Getting it on
December 8, 2006
TWO government ministers were in the team yesterday visiting the popular Bourda Market in Georgetown to check on conditions there as part of the ambitious scheme to `nice up’ the city.
The government’s plan is to restore Georgetown to some of its past grandeur and to expand the campaign to the environs of the city.
Not surprisingly, Local Government and Regional Development Minister, Mr. Kellawan Lall and Transport and Hydraulics Minister, Mr. Robeson Benn and other members of the team came up close and personal with several concerns.
These include refuse, physical appearance, maintenance, security and the stench emanating from around the market.
The welcome news is that a private firm will be contracted to remove garbage from the market under the government-led scheme to clean up and beautify Georgetown, in time for the Cricket World Cup matches here next year, and beyond.

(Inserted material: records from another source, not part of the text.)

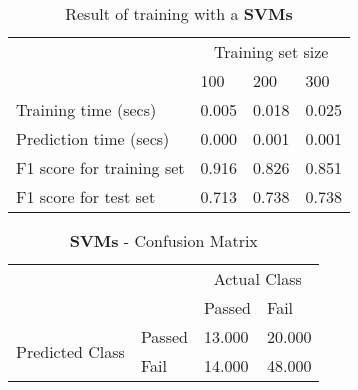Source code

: \documentclass[12pt]{article}
\begin{document}
\setlength{\extrarowheight}{1.5pt}
\begin{table}[!htbp]
\caption{Result of training with a \textbf{SVMs}} %
\centering %
\begin{tabular}{|p{6cm}|p{1.5cm}|p{1.5cm}|p{1.5cm}|} %
\hline %
& \multicolumn{3}{c|}{Training set size}\\[5pt]
\cline{2-4} 
& 100 & 200 & 300\\[0.5ex]
\hline %

Training time (secs)   &       0.005 & 0.018 & 0.025 \\
Prediction time (secs)   &     0.000 & 0.001 & 0.001 \\
F1 score for training set  &   0.916 & 0.826 & 0.851 \\
F1 score for test set    &     0.713 & 0.738 & 0.738 \\
\hline %
\end{tabular}
\label{svmTable}
\end{table}

\setlength{\extrarowheight}{1.5pt}
\begin{table}[!htbp]
\caption{\textbf{SVMs} - Confusion Matrix} %
\centering %
\begin{tabular}{ |l|l|p{3cm}|p{3cm}| }
\hline %
\multirow{2}{*}{} & & \multicolumn{2}{c|}{Actual Class} \\ 
\cline{3-4}
\multirow{2}{*}{} & & Passed & Fail \\ 
\hline
\multirow{2}{1.5in}{Predicted Class} & Passed & 13.000 & 20.000 \\ 
 & Fail & 14.000 & 48.000  \\ \hline
\end{tabular}
\end{table}
\end{document}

Getting the city in tip top shape in time for that international cricket tournament will be a mighty task and fixing up Bourda is but a small part of the grand scheme.
President Bharrat Jagdeo last week pointed to the enormity of the task and indicated that the government cannot rely on the council to get certain basic things done.
Noting that a “significant amount of money” has been set aside for the beautification campaign that was intended to be a City Council effort, President Jagdeo told reporters he is now chairing the committee spearheading the beautification drive due to the importance attached to the effort before the Cricket World Cup tournament.
“We are going to spend quite a bit of money on beautifying the city and also the East Bank corridor and part of the East Coast corridor (and) we have already started,” he said.
That the President himself has had to take a hand in managing the scheme is a stark indication of how huge and crucial the undertaking is and an indictment of those in charge of managing the affairs of the city.
Mr. Jagdeo found it necessary to call on the Georgetown Mayor and City Council (M&CC) to ‘get its act together’ and do a much better job at managing the finances of the city.
“They (M&CC) really need to do a better job at managing the finances of the city…or you will never get anything done,” President Jagdeo told reporters Sunday afternoon during a tour of the two state-of-the-art hotels going up at Providence on the East Bank Demerara.
According to the President, the M&CC has not paved a single road in the city for probably 10 years now, with all the paving works being done directly through the government.
“If we were to withdraw from the work that we are doing with regards to paving roads in the city…and the drainage works and the hundreds of millions of dollars that we pay in taxes every year, then you wouldn’t have anything done; so they need to focus a bit more on the management of their finances,” Mr. Jagdeo contended.
The presence of two Cabinet ministers in a team checking on conditions at a city market under the charge of the City Council is not therefore that remarkable an event.
It is more a reality check and a reflection of what needs to be done to be getting it on in this capital city of ours.